** Material for this exercise follows **
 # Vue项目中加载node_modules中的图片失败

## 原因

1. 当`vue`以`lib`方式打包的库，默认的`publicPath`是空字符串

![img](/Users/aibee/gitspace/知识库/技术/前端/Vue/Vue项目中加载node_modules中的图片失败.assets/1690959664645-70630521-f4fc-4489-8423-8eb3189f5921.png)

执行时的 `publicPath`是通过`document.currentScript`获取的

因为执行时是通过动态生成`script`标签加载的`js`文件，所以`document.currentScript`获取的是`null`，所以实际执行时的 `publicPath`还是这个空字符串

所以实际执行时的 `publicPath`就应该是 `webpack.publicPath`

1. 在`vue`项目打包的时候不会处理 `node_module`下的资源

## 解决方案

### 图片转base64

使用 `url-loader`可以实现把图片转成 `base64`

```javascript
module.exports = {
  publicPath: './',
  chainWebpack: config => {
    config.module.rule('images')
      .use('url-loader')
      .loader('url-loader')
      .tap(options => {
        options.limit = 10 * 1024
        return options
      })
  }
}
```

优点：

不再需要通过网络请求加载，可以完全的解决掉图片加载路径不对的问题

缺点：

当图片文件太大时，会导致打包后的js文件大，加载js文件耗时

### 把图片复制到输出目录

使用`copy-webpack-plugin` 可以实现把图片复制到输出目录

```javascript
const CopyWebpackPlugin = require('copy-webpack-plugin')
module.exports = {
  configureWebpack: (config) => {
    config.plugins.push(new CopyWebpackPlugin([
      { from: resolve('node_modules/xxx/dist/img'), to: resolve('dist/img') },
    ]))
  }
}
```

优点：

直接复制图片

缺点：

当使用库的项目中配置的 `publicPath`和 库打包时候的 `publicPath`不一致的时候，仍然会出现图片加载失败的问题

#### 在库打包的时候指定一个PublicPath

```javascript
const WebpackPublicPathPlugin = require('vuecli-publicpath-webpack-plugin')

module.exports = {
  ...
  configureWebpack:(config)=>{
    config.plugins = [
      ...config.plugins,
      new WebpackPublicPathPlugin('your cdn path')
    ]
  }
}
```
** End of Material for this exercise **
_Work to complete_
Give the number of lines in the entries above that include the string "const". No other output is expected.

_Written solution_
2